*** Opening Exercise materials ***

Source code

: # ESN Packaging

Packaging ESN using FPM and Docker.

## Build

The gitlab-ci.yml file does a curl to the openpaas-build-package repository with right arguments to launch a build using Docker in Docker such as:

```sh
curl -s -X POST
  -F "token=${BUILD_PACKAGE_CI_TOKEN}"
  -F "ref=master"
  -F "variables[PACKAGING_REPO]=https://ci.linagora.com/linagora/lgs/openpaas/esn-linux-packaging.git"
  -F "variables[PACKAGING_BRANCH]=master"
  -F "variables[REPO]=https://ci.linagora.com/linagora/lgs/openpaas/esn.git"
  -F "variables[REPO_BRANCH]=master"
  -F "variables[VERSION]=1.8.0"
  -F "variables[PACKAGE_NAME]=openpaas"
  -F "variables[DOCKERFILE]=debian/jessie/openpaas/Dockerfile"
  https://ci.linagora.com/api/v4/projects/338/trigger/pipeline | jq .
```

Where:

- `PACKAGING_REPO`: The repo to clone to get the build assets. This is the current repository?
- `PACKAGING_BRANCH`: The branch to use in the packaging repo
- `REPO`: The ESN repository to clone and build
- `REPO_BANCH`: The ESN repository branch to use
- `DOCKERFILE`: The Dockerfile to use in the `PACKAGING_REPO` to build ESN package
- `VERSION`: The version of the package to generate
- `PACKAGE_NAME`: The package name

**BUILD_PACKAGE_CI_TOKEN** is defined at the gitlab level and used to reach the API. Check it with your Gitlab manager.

*** Closing Exercise materials ***

- _What is needed_: Each line above that contains the word "https" should be returned.

- _Solution to this task_:
  -F "variables[PACKAGING_REPO]=https://ci.linagora.com/linagora/lgs/openpaas/esn-linux-packaging.git"
  -F "variables[REPO]=https://ci.linagora.com/linagora/lgs/openpaas/esn.git"
  https://ci.linagora.com/api/v4/projects/338/trigger/pipeline | jq .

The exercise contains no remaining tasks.